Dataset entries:
==================================================
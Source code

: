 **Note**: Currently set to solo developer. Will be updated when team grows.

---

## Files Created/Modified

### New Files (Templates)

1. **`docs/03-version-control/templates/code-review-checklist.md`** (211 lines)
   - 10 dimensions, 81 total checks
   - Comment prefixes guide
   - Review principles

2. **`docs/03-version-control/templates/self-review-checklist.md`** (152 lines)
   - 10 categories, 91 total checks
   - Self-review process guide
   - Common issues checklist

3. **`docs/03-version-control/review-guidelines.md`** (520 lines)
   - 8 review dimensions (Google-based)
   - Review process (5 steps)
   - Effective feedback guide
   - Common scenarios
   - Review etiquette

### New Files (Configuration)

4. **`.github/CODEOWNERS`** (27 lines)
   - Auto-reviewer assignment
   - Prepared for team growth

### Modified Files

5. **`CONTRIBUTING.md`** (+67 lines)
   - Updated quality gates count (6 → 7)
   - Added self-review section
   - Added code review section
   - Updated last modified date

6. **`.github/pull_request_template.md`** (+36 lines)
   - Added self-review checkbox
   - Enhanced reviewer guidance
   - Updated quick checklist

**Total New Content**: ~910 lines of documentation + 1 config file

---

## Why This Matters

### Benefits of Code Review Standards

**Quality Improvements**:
==================================================
◆ Task directions
The required output is every line above from the one with "when team grows." down to the one with "- Added self-review checkbox", restated word for word, ends included.

◆ Exercise output
: **Note**: Currently set to solo developer. Will be updated when team grows.

---

## Files Created/Modified

### New Files (Templates)

1. **`docs/03-version-control/templates/code-review-checklist.md`** (211 lines)
   - 10 dimensions, 81 total checks
   - Comment prefixes guide
   - Review principles

2. **`docs/03-version-control/templates/self-review-checklist.md`** (152 lines)
   - 10 categories, 91 total checks
   - Self-review process guide
   - Common issues checklist

3. **`docs/03-version-control/review-guidelines.md`** (520 lines)
   - 8 review dimensions (Google-based)
   - Review process (5 steps)
   - Effective feedback guide
   - Common scenarios
   - Review etiquette

### New Files (Configuration)

4. **`.github/CODEOWNERS`** (27 lines)
   - Auto-reviewer assignment
   - Prepared for team growth

### Modified Files

5. **`CONTRIBUTING.md`** (+67 lines)
   - Updated quality gates count (6 → 7)
   - Added self-review section
   - Added code review section
   - Updated last modified date

6. **`.github/pull_request_template.md`** (+36 lines)
   - Added self-review checkbox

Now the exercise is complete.